*** Supplied entries Section Begins ***

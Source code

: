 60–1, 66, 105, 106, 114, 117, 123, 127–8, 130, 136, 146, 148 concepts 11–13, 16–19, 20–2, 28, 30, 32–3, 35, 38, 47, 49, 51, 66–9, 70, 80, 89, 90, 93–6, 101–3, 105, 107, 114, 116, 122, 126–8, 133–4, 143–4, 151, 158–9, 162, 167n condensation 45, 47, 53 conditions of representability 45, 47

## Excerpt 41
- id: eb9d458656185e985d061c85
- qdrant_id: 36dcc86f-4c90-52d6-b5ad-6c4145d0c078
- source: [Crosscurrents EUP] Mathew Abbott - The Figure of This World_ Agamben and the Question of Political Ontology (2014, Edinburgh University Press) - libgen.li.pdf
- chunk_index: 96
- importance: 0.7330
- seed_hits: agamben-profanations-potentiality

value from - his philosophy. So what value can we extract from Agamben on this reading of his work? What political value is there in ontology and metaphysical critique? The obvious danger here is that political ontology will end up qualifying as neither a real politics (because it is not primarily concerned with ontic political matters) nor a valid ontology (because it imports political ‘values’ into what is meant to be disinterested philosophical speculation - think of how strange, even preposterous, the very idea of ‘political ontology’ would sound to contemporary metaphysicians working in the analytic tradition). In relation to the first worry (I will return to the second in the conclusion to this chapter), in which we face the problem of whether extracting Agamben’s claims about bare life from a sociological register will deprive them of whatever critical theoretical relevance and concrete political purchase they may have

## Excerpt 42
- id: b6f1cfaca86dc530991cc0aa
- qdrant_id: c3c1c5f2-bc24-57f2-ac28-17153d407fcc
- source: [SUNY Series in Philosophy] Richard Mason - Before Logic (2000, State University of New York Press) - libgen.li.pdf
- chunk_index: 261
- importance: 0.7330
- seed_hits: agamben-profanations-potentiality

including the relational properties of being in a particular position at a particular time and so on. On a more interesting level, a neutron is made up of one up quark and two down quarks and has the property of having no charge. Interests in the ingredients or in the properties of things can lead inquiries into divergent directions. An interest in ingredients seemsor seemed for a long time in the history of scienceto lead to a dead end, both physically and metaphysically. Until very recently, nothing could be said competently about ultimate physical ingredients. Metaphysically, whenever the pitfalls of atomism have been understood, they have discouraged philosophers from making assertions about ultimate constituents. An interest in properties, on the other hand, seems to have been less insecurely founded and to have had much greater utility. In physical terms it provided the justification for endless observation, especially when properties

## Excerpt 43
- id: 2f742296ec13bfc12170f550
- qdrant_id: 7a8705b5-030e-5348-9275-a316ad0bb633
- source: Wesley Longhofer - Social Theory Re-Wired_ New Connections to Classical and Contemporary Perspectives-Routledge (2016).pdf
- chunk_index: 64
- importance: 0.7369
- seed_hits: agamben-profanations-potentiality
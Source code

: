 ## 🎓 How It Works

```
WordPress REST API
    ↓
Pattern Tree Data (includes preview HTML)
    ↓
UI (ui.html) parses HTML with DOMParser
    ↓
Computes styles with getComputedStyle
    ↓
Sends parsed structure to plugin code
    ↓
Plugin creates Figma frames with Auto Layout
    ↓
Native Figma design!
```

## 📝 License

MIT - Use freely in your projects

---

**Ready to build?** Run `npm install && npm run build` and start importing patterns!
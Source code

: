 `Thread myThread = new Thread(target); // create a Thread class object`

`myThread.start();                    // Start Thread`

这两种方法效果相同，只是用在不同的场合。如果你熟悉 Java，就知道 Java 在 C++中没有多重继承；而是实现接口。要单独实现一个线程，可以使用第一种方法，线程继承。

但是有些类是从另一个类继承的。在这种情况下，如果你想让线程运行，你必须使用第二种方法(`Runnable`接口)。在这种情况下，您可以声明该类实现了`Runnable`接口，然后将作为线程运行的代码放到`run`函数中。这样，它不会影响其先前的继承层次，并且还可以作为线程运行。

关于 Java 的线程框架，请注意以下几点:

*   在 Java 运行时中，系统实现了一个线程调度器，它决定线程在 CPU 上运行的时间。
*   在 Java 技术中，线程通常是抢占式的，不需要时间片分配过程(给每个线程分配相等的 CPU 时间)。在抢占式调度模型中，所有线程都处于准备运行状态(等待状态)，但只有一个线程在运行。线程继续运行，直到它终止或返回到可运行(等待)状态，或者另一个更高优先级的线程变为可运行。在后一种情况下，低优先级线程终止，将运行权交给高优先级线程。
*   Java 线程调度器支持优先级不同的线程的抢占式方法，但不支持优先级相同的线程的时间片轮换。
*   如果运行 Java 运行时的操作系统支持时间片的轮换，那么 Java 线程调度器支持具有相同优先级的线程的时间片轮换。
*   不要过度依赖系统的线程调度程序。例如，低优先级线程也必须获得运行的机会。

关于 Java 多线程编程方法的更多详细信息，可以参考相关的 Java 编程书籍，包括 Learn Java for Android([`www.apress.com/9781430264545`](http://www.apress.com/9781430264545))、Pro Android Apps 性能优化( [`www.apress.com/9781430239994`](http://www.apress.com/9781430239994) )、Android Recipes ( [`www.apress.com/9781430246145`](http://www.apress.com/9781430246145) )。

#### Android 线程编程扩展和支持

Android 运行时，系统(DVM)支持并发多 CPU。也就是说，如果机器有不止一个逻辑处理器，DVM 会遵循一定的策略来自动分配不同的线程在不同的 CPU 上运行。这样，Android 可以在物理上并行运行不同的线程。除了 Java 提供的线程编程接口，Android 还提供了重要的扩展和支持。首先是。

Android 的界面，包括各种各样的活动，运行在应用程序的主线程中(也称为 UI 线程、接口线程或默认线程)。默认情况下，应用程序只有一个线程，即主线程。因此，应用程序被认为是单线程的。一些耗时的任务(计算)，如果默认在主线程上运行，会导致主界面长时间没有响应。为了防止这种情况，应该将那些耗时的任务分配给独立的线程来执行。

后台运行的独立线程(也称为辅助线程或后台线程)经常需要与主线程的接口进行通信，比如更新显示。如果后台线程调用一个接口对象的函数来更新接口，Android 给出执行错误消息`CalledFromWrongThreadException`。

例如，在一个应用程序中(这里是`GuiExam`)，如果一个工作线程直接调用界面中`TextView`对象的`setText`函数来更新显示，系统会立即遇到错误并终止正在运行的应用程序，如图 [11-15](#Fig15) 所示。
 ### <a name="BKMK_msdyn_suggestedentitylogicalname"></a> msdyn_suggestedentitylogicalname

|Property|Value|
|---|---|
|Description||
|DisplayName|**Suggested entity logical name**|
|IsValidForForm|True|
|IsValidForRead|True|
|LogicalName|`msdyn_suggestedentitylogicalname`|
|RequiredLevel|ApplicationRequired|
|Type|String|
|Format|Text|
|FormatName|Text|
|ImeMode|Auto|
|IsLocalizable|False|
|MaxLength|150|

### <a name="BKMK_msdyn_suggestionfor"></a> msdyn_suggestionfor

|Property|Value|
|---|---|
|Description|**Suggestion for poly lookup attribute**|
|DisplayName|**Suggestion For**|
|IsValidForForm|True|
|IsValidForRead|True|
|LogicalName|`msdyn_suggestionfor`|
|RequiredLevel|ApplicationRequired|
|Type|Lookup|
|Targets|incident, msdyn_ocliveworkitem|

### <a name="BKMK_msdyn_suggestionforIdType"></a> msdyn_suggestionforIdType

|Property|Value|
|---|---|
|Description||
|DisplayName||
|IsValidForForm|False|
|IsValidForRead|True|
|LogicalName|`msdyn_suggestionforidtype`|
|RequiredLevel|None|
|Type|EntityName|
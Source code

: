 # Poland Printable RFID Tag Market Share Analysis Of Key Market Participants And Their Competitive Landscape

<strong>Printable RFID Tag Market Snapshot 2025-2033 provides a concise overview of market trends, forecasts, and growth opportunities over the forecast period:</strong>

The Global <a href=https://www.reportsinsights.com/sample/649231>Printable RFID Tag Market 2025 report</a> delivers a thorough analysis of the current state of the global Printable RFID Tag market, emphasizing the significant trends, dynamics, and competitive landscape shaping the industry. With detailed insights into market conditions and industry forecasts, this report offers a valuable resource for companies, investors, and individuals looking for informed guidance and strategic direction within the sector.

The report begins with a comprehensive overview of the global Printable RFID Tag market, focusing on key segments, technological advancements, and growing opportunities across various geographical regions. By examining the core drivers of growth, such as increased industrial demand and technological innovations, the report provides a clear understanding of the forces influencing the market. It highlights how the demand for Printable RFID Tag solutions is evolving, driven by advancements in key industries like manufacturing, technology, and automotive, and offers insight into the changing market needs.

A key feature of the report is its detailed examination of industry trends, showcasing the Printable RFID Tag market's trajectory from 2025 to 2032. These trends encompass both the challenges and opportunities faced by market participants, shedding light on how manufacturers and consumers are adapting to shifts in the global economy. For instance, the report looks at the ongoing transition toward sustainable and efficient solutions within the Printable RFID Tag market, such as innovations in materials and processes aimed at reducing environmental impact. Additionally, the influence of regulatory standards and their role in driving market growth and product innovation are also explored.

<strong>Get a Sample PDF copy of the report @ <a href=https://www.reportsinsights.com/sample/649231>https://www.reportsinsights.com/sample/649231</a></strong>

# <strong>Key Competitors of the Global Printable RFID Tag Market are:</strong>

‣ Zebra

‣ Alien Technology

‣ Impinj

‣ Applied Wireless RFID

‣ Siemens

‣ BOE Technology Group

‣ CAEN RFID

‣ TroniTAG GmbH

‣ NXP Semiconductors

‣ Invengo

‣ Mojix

*** Supplied entries Section Ends ***

Work task → Copy out each line in the preceding records that contains "sample".

Finished exercise →
The Global <a href=https://www.reportsinsights.com/sample/649231>Printable RFID Tag Market 2025 report</a> delivers a thorough analysis of the current state of the global Printable RFID Tag market, emphasizing the significant trends, dynamics, and competitive landscape shaping the industry. With detailed insights into market conditions and industry forecasts, this report offers a valuable resource for companies, investors, and individuals looking for informed guidance and strategic direction within the sector.
<strong>Get a Sample PDF copy of the report @ <a href=https://www.reportsinsights.com/sample/649231>https://www.reportsinsights.com/sample/649231</a></strong>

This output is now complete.